アンサンブル・フリーWEST第38回演奏会 5/19
今から50年以上前、中学生の私は西宮市中央図書館でクズネツォーフの「バービイ・ヤール」と出会いました。
第2次世界大戦において、今のウクライナ、キエフ郊外のバービイ・ヤールという谷でドイツ軍によるユダヤ人の大量虐殺が行われたという事実を明らかにした著作、たいへんな衝撃を受けた内容でした。
昨日、5月19日は、クズネツォーフではないですが、エフゲニー・エフトシェンコの詩によって触発されたショスタコーヴィチが作曲した交響曲第13番「バビ・ヤール」が演奏されるというので、アンサンブル・フリーの演奏会に出かけました。
まず演奏されたのは、ストラヴィンスキーのバレエ音楽「火の鳥」でした。
これがきりっとした素晴らしい演奏でした。指揮はオーケストラの主宰者、浅野亮介さん。
オーケストラの音が締まった音でパンと鳴る小気味良さでぐいぐい引き込まれました。
そして、後半は「バビ・ヤール」でした。この曲はオーケストラと男声合唱と詩を語るバス歌手によって演奏されます。
バスを担当した市川敏雅さんは大変優れた歌唱で見事でした。
そして重い内容の音楽をまともに受けて、なんだか言いようのない音楽体験をしてしまった気分で帰途につきました。
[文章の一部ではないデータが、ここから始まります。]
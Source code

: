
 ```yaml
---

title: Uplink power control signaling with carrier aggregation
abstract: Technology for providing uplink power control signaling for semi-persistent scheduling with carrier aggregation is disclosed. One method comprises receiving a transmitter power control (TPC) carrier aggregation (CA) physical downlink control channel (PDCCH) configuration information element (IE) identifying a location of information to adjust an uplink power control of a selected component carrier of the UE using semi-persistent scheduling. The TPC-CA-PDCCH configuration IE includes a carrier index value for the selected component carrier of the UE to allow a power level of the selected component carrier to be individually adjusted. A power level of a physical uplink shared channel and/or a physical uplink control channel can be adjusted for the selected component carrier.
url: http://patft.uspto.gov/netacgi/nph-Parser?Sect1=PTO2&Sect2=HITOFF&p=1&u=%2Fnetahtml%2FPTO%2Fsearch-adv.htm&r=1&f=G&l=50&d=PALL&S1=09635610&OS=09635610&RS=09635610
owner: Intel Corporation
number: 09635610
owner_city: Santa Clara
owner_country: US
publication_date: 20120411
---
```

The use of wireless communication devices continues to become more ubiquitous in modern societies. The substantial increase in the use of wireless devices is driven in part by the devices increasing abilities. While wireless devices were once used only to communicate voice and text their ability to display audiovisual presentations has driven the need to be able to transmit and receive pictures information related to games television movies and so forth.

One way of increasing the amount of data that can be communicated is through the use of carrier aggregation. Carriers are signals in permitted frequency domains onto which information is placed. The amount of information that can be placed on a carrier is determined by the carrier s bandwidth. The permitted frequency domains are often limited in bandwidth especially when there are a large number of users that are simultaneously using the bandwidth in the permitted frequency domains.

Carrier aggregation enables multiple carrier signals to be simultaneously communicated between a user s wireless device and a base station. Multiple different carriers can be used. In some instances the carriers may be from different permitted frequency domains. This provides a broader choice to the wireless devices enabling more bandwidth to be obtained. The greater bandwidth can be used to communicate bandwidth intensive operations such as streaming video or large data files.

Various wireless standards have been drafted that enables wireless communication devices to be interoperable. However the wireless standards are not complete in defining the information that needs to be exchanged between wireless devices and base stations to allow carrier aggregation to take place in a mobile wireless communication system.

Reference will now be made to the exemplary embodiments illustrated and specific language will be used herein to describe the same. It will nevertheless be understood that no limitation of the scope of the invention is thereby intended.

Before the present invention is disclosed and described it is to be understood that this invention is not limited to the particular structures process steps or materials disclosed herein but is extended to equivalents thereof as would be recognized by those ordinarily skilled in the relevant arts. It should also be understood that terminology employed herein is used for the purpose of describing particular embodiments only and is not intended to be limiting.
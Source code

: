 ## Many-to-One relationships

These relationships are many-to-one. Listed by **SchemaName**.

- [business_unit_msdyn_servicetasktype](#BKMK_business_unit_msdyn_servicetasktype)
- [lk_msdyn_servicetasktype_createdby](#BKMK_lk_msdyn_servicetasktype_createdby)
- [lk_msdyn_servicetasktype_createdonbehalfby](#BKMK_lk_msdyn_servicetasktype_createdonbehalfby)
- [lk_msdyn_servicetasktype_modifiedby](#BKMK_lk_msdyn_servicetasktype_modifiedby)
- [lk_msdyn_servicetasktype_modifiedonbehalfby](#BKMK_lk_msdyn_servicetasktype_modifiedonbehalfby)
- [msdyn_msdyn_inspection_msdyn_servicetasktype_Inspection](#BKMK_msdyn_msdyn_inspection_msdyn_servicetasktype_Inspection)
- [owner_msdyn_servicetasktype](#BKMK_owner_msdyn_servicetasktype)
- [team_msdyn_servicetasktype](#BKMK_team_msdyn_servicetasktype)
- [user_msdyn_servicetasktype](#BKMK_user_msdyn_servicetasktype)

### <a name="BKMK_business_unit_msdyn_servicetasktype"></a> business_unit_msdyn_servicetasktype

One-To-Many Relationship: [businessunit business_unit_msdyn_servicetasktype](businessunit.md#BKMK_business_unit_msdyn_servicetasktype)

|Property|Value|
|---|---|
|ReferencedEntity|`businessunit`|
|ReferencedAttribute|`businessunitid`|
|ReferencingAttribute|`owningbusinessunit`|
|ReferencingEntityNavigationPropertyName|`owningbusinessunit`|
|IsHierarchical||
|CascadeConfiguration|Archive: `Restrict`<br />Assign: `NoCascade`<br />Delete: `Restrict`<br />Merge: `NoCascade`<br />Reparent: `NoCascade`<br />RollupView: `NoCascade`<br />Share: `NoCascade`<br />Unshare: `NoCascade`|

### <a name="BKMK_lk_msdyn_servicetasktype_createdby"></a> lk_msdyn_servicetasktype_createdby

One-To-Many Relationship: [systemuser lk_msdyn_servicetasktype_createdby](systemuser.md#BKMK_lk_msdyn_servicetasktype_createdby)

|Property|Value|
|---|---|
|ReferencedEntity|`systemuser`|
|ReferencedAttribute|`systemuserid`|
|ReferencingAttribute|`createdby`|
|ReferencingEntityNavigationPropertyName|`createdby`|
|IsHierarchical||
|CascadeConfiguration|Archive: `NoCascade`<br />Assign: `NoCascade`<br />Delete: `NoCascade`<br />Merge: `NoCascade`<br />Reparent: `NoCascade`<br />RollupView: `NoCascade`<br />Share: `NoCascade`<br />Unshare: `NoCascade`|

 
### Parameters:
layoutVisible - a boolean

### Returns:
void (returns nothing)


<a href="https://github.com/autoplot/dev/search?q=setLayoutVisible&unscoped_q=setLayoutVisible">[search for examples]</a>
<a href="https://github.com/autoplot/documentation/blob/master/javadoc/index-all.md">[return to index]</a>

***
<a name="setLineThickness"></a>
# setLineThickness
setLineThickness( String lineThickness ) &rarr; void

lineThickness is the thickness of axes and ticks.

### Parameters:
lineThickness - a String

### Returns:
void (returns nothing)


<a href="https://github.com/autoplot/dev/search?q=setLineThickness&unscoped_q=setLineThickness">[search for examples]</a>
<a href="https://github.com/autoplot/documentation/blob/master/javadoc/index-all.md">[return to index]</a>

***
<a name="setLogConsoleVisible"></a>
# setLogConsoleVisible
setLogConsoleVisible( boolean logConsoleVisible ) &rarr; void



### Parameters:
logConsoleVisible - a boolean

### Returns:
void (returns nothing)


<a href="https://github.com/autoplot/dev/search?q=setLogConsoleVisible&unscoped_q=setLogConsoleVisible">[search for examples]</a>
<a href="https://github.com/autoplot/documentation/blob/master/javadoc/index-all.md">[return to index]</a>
50年以上の時間空間を越えて、人生の点だった文学と音楽が結びついた時間でした。
会場の尼崎アルカイックホールです。
既に建て替えが決まっている神戸文化ホール(1972年竣工)よりも10年新しい1982年の竣工ですが、既にかなり老朽化している部分もあり、昨今の畿内の新しいホール建設が続いていることからも、シュッとしたコンサートホールの新設を期待したいところです。